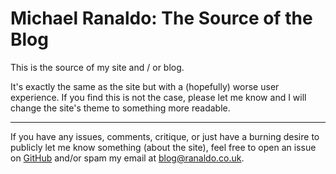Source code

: # Michael Ranaldo: The Source of the Blog

This is the source of my site and / or blog.

It's exactly the same as the site but with a (hopefully) worse user experience. If you find this is not the case, please let me know and I will change the site's theme to something more readable.

----

If you have any issues, comments, critique, or just have a burning desire to publicly let me know something (about the site), feel free to open an issue on [GitHub](https://github.com/michaelranaldo/michaelranaldo.github.io) and/or spam my email at [blog@ranaldo.co.uk](mailto:blog@ranaldo.co.uk).
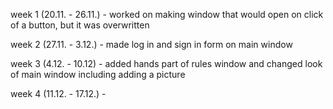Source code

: week 1 (20.11. - 26.11.) - worked on making window that would open on click of a button, but it was overwritten

week 2 (27.11. - 3.12.) - made log in and sign in form on main window

week 3 (4.12. - 10.12) - added hands part of rules window and changed look of main window including adding a picture

week 4 (11.12. - 17.12.) - 
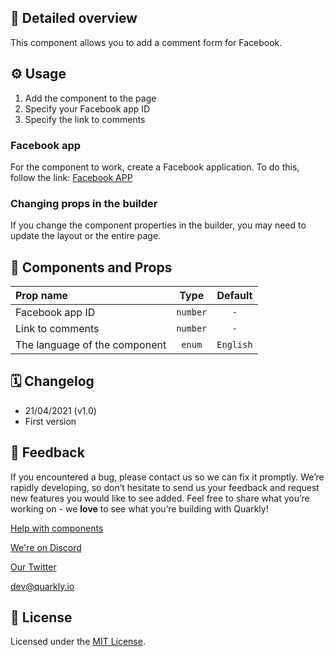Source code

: ## 📖 Detailed overview

This component allows you to add a comment form for Facebook.

## ⚙️ Usage

1.  Add the component to the page
2.  Specify your Facebook app ID
3.  Specify the link to comments

### Facebook app

For the component to work, create a Facebook application. To do this, follow the link: [Facebook APP](https://developers.facebook.com/apps)

### Changing props in the builder

If you change the component properties in the builder, you may need to update the layout or the entire page.

## 🧩 Components and Props

| Prop name                     |   Type   |  Default  |
| :---------------------------- | :------: | :-------: |
| Facebook app ID               | `number` |    `-`    |
| Link to comments              | `number` |    `-`    |
| The language of the component |  `enum`  | `English` |

## 🗓 Changelog

-   21/04/2021 (v1.0)
-   First version

## 📮 Feedback

If you encountered a bug, please contact us so we can fix it promptly. We’re rapidly developing, so don’t hesitate to send us your feedback and request new features you would like to see added. Feel free to share what you’re working on - we **love** to see what you’re building with Quarkly!

[Help with components](https://community.quarkly.io/c/requests/11)

[We're on Discord](https://discord.gg/SuF9vCMJGW)

[Our Twitter](https://twitter.com/quarklyapp)

[dev@quarkly.io](mailto:dev@quarkly.io)

## 📝 License

Licensed under the [MIT License](https://raw.githubusercontent.com/quarkly/community-kit/master/LICENSE).

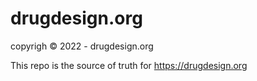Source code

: # drugdesign.org

copyrigh © 2022 - drugdesign.org

This repo is the source of truth for https://drugdesign.org  
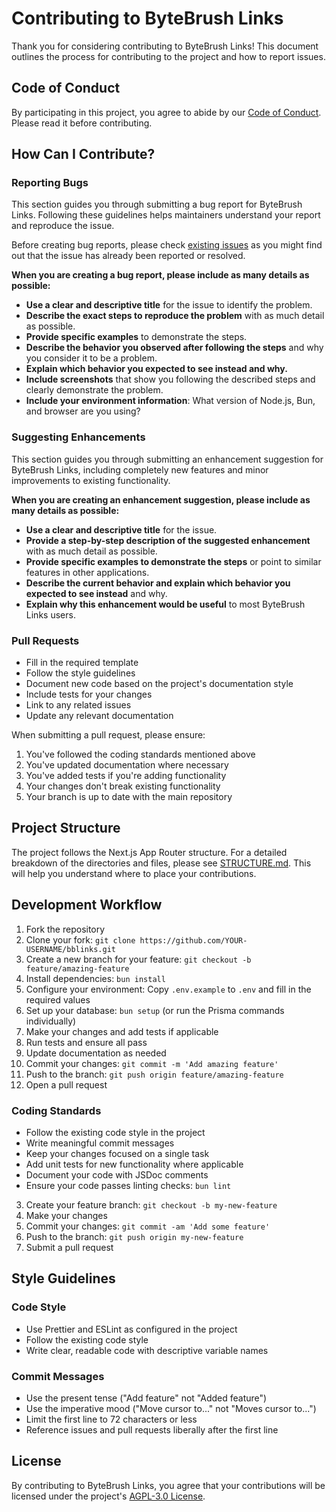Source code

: # Contributing to ByteBrush Links

Thank you for considering contributing to ByteBrush Links! This document outlines the process for contributing to the project and how to report issues.

## Code of Conduct

By participating in this project, you agree to abide by our [Code of Conduct](CODE_OF_CONDUCT.md). Please read it before contributing.

## How Can I Contribute?

### Reporting Bugs

This section guides you through submitting a bug report for ByteBrush Links. Following these guidelines helps maintainers understand your report and reproduce the issue.

Before creating bug reports, please check [existing issues](https://github.com/bytebrush/bblinks/issues) as you might find out that the issue has already been reported or resolved.

**When you are creating a bug report, please include as many details as possible:**

* **Use a clear and descriptive title** for the issue to identify the problem.
* **Describe the exact steps to reproduce the problem** with as much detail as possible.
* **Provide specific examples** to demonstrate the steps.
* **Describe the behavior you observed after following the steps** and why you consider it to be a problem.
* **Explain which behavior you expected to see instead and why.**
* **Include screenshots** that show you following the described steps and clearly demonstrate the problem.
* **Include your environment information**: What version of Node.js, Bun, and browser are you using?

### Suggesting Enhancements

This section guides you through submitting an enhancement suggestion for ByteBrush Links, including completely new features and minor improvements to existing functionality.

**When you are creating an enhancement suggestion, please include as many details as possible:**

* **Use a clear and descriptive title** for the issue.
* **Provide a step-by-step description of the suggested enhancement** with as much detail as possible.
* **Provide specific examples to demonstrate the steps** or point to similar features in other applications.
* **Describe the current behavior and explain which behavior you expected to see instead** and why.
* **Explain why this enhancement would be useful** to most ByteBrush Links users.

### Pull Requests

* Fill in the required template
* Follow the style guidelines
* Document new code based on the project's documentation style
* Include tests for your changes
* Link to any related issues
* Update any relevant documentation

When submitting a pull request, please ensure:

1. You've followed the coding standards mentioned above
2. You've updated documentation where necessary
3. You've added tests if you're adding functionality
4. Your changes don't break existing functionality
5. Your branch is up to date with the main repository

## Project Structure

The project follows the Next.js App Router structure. For a detailed breakdown of the directories and files, please see [STRUCTURE.md](STRUCTURE.md). This will help you understand where to place your contributions.

## Development Workflow

1. Fork the repository
2. Clone your fork: `git clone https://github.com/YOUR-USERNAME/bblinks.git`
3. Create a new branch for your feature: `git checkout -b feature/amazing-feature`
4. Install dependencies: `bun install`
5. Configure your environment: Copy `.env.example` to `.env` and fill in the required values
6. Set up your database: `bun setup` (or run the Prisma commands individually)
7. Make your changes and add tests if applicable
8. Run tests and ensure all pass
9. Update documentation as needed
10. Commit your changes: `git commit -m 'Add amazing feature'`
11. Push to the branch: `git push origin feature/amazing-feature`
12. Open a pull request

### Coding Standards

* Follow the existing code style in the project
* Write meaningful commit messages
* Keep your changes focused on a single task
* Add unit tests for new functionality where applicable
* Document your code with JSDoc comments
* Ensure your code passes linting checks: `bun lint`
3. Create your feature branch: `git checkout -b my-new-feature`
4. Make your changes
5. Commit your changes: `git commit -am 'Add some feature'`
6. Push to the branch: `git push origin my-new-feature`
7. Submit a pull request

## Style Guidelines

### Code Style

* Use Prettier and ESLint as configured in the project
* Follow the existing code style
* Write clear, readable code with descriptive variable names

### Commit Messages

* Use the present tense ("Add feature" not "Added feature")
* Use the imperative mood ("Move cursor to..." not "Moves cursor to...")
* Limit the first line to 72 characters or less
* Reference issues and pull requests liberally after the first line

## License

By contributing to ByteBrush Links, you agree that your contributions will be licensed under the project's [AGPL-3.0 License](LICENSE).
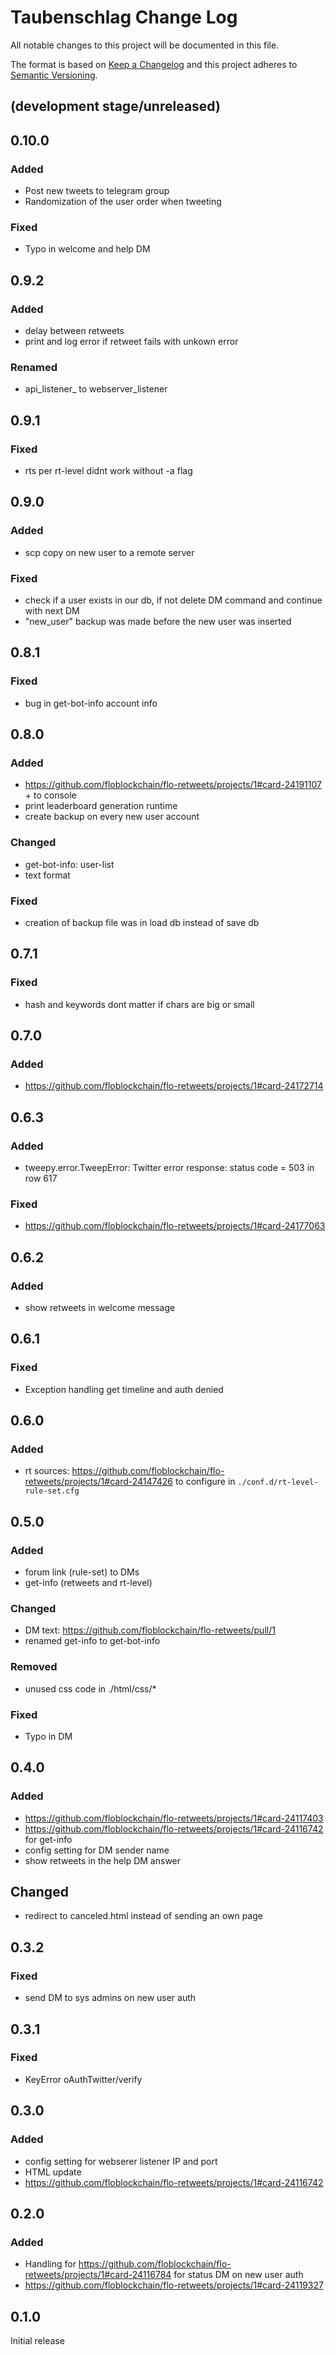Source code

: # Taubenschlag Change Log

All notable changes to this project will be documented in this file.

The format is based on [Keep a Changelog](http://keepachangelog.com/) and this project adheres to 
[Semantic Versioning](http://semver.org/).

## (development stage/unreleased)

## 0.10.0
### Added
- Post new tweets to telegram group
- Randomization of the user order when tweeting
### Fixed
- Typo in welcome and help DM

## 0.9.2
### Added
- delay between retweets
- print and log error if retweet fails with unkown error
### Renamed
- api_listener_ to webserver_listener

## 0.9.1
### Fixed
- rts per rt-level didnt work without -a flag

## 0.9.0
### Added 
- scp copy on new user to a remote server
### Fixed
- check if a user exists in our db, if not delete DM command and continue with next DM
- "new_user" backup was made before the new user was inserted

## 0.8.1
### Fixed
- bug in get-bot-info account info

## 0.8.0
### Added
- https://github.com/floblockchain/flo-retweets/projects/1#card-24191107 + to console
- print leaderboard generation runtime
- create backup on every new user account
### Changed
- get-bot-info: user-list
- text format
### Fixed
- creation of backup file was in load db instead of save db

## 0.7.1
### Fixed
- hash and keywords dont matter if chars are big or small

## 0.7.0
### Added
- https://github.com/floblockchain/flo-retweets/projects/1#card-24172714

## 0.6.3
### Added
- tweepy.error.TweepError: Twitter error response: status code = 503 in row 617
### Fixed
- https://github.com/floblockchain/flo-retweets/projects/1#card-24177063

## 0.6.2
### Added
- show retweets in welcome message

## 0.6.1
### Fixed
- Exception handling get timeline and auth denied

## 0.6.0
### Added
- rt sources: https://github.com/floblockchain/flo-retweets/projects/1#card-24147426 to configure in 
  `./conf.d/rt-level-rule-set.cfg`

## 0.5.0
### Added
- forum link (rule-set) to DMs
- get-info (retweets and rt-level)
### Changed
- DM text: https://github.com/floblockchain/flo-retweets/pull/1
- renamed get-info to get-bot-info
### Removed
- unused css code in ./html/css/*
### Fixed
- Typo in DM

## 0.4.0
### Added
- https://github.com/floblockchain/flo-retweets/projects/1#card-24117403
- https://github.com/floblockchain/flo-retweets/projects/1#card-24116742 for get-info
- config setting for DM sender name
- show retweets in the help DM answer
## Changed
- redirect to canceled.html instead of sending an own page

## 0.3.2
### Fixed
- send DM to sys admins on new user auth

## 0.3.1
### Fixed
- KeyError oAuthTwitter/verify

## 0.3.0
### Added
- config setting for webserer listener IP and port
- HTML update
- https://github.com/floblockchain/flo-retweets/projects/1#card-24116742

## 0.2.0
### Added
- Handling for https://github.com/floblockchain/flo-retweets/projects/1#card-24116784 for status DM on new user auth
- https://github.com/floblockchain/flo-retweets/projects/1#card-24119327

## 0.1.0
Initial release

□ □ □ □

◆ **YOUR GOAL**: Copy down every line of the material above that includes the string "including".

◆ **TASK RESPONSE**:
week 3 (4.12. - 10.12) - added hands part of rules window and changed look of main window including adding a picture
This section guides you through submitting an enhancement suggestion for ByteBrush Links, including completely new features and minor improvements to existing functionality.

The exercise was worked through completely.